50. Peran Keluarga

632 70 5
                                    

{Selamat Membaca}
ㅡㅡㅡㅡㅡㅡㅡㅡㅡㅡㅡㅡㅡㅡㅡㅡ

Setelah menidurkan Jian, Mahen menyusul Chandra yang duduk di taman rumah sakit. Ia duduk di samping adiknya yang sibuk menatap bintang.

Chandra melirik abangnya dengan ekor matanya, "maaf untuk kejadian tadi. Chan cuman ga suka adek kaya gitu. Tadi adek... kaya bukan adek Jian, adik kita. Chan ngerasa asing sama dia, Chan ga bisa ngelihat adek yang sekarang, Chan takut kehilangan adek, Chan benci sama adek yang ngerendahin dirinya sendiri."

Mahen tersenyum, ia merangkul Chandra.

"Abang paham, karena abang juga seperti itu. Tapi, tolong ya... untuk saat ini kita harus bisa kontrol emosi masing-masing. Kondisi mental adek lagi stabil, gimanapun kuatnya dia dihadapan kita. Dia tetep anak kecil yang belum banyak mengerti, dia tetep si bungsu yang manja.

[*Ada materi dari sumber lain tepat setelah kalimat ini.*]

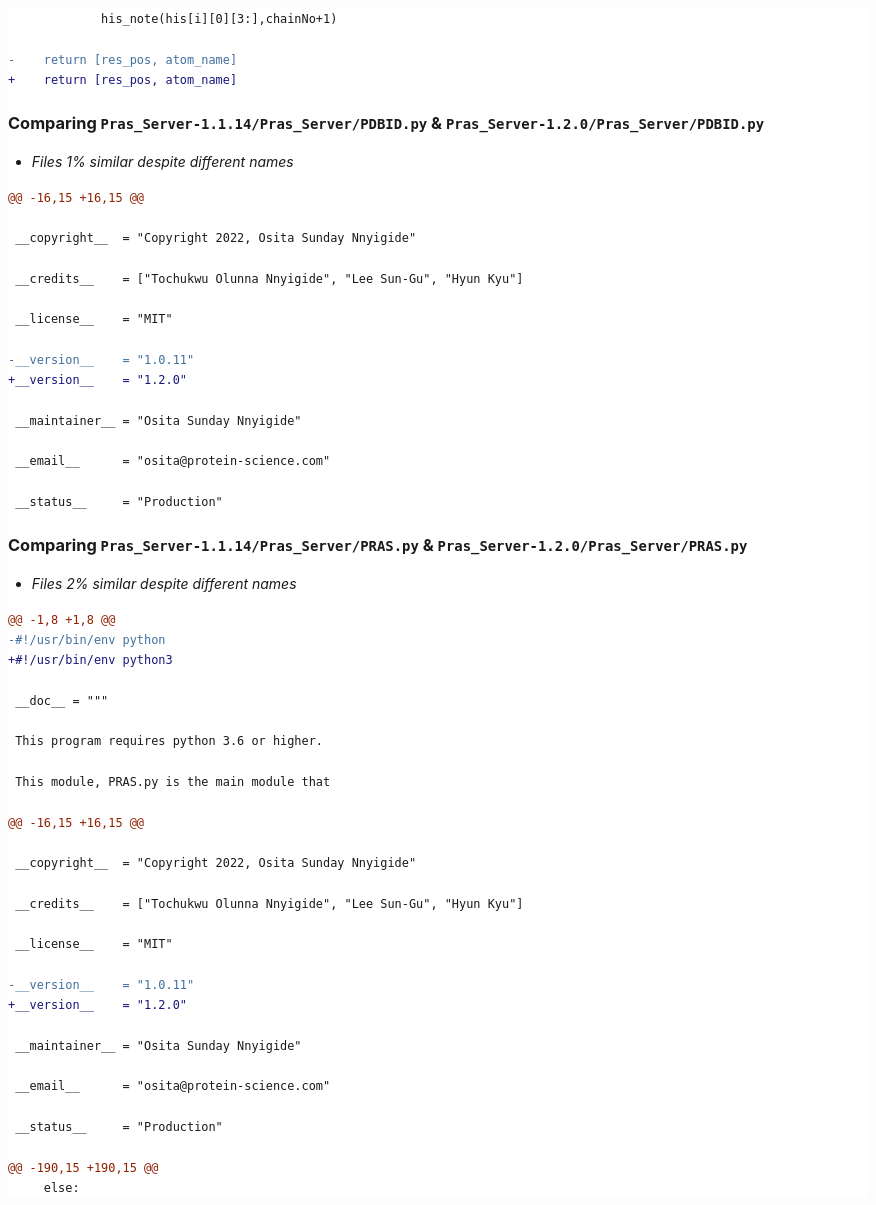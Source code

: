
 ```diff
             his_note(his[i][0][3:],chainNo+1)
 
-    return [res_pos, atom_name]
+    return [res_pos, atom_name]
```

### Comparing `Pras_Server-1.1.14/Pras_Server/PDBID.py` & `Pras_Server-1.2.0/Pras_Server/PDBID.py`

 * *Files 1% similar despite different names*

```diff
@@ -16,15 +16,15 @@
 
 __copyright__  = "Copyright 2022, Osita Sunday Nnyigide"
 
 __credits__    = ["Tochukwu Olunna Nnyigide", "Lee Sun-Gu", "Hyun Kyu"]
 
 __license__    = "MIT"
 
-__version__    = "1.0.11"
+__version__    = "1.2.0"
 
 __maintainer__ = "Osita Sunday Nnyigide"
 
 __email__      = "osita@protein-science.com"
 
 __status__     = "Production"
```

### Comparing `Pras_Server-1.1.14/Pras_Server/PRAS.py` & `Pras_Server-1.2.0/Pras_Server/PRAS.py`

 * *Files 2% similar despite different names*

```diff
@@ -1,8 +1,8 @@
-#!/usr/bin/env python
+#!/usr/bin/env python3
 
 __doc__ = """
 
 This program requires python 3.6 or higher.
 
 This module, PRAS.py is the main module that
 
@@ -16,15 +16,15 @@
 
 __copyright__  = "Copyright 2022, Osita Sunday Nnyigide"
 
 __credits__    = ["Tochukwu Olunna Nnyigide", "Lee Sun-Gu", "Hyun Kyu"]
 
 __license__    = "MIT"
 
-__version__    = "1.0.11"
+__version__    = "1.2.0"
 
 __maintainer__ = "Osita Sunday Nnyigide"
 
 __email__      = "osita@protein-science.com"
 
 __status__     = "Production"
 
@@ -190,15 +190,15 @@
     else:
```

Bahkan Jian ga serewel anak bungsu biasanya, kamu tahu itu 'kan?"

Chandra mengangguk.

"Tentu kamu inget waktu dia baru sadar, terus minta keluar buat ketemu Kenzo waktu dia tahu kalau bunda keluar buat nemuin Kenzo. Dia bersikeras nunjukkin ke kita kalau dia bakal baik-baik aja dan mau menyelesaikan semuanya. Hebatnya dia bisa, adek kita pemberani ya?" Mahen kembali bercerita.

Chandra kembali mengangguk setuju.

"Sekarang adek lagi kaya bangunan yang terbuat dari pasir, sekalinya ombak ngehantam pasti langsung hancur. Itu sebabnya kita harus lindungin adek dari ombak itu. Kita bikin adek yang jahil, aktif dan percaya diri itu kembali lagi. Memang butuh waktu yang ga lama, tapi kalau kita jalanin bersama waktu itu ga akan terasa," jelas Mahen.

Setelah ucapan Mahen tersebut, tidak adalagi percakapan diantara kedua
nya atau tepatnya Mahen tidak lagi bersuara. Karena sejak tadi Chandra hanya merespon dengan anggukan kepalanya.

"Bang, katanya kalau malam banyak bintang besok harinya bakal cerah," celetuk Chandra saat mereka sibuk mengamati bintang.

"Ya, katanya begitu sih," Mahen menyetujui ucapan Chandra.

"Apa besok hari kita akan secerah langit? Sedangkan matahari keluarga kita lagi redup," kata Chandra dengan mata yang terus mengamati bintang.

Mahen mengerti ke arah mana Chandra berbicara.

"Tentu, kita buat matahari keluarga kita kembali cerah. Kita buat awan mendung itu jauh-jauh dari matahari kita," sanggah Mahen.

Chandra tersenyum, "jadi kangen adek yang jahil... yang suka labil kadang kalau Chan lagi jahilin abang ngikut ke Chan. Giliran Chan dijahilin abang ngikut ke abang. Giliran dia yang kita jahilin, dia ngambek sambil ngadu ke bunda pake kosakatanya yang belibet."

Mahen terkekeh, mengingat masa-masa itu. Saat ini Mahen sudah terlalu disibukkan dengan kehidupan kuliah. Sedangkan Chandra sibuk dengan dunia sekolah dan organisasinya. Perlahan ia paham, kenapa Jian memilih untuk memendam lukanya sendiri.

"Bang... makasih ya," ujar Chandra tiba-tiba.

Mahen tersentak, ia menoleh ke arah Chandra yang masih sibuk menatap langit. Ia tidak menyanggah ataupun menjawab ucapan Chandra, menunggu kelanjutan ucapan adiknya itu.

"Makasih karena abang udah berusaha yang terbaik buat keluarga ini. Abang bantu Chan buat nyelesai-in masalah Chan waktu itu, abang bantu bunda dengan kerja di cafè, bahkan sekarang abang bantu cari titik terang kasus perundungan yang dialami Jian. Abang hebat, kalau Chan jadi abang... kayanya Chan ga sanggup deh," ucap Chandra.

Mendengar ucapan Chandra, Mahen jadi teringat ucapan sang ayah saat dirinya masih kecil.

"Kalau suatu saat ayah pergi, ayah yakin kamu pasti bisa diandalkan. Kamu bisa jaga Bunda dan adik kamu dengan baik. Jauh lebih baik dibanding ayah."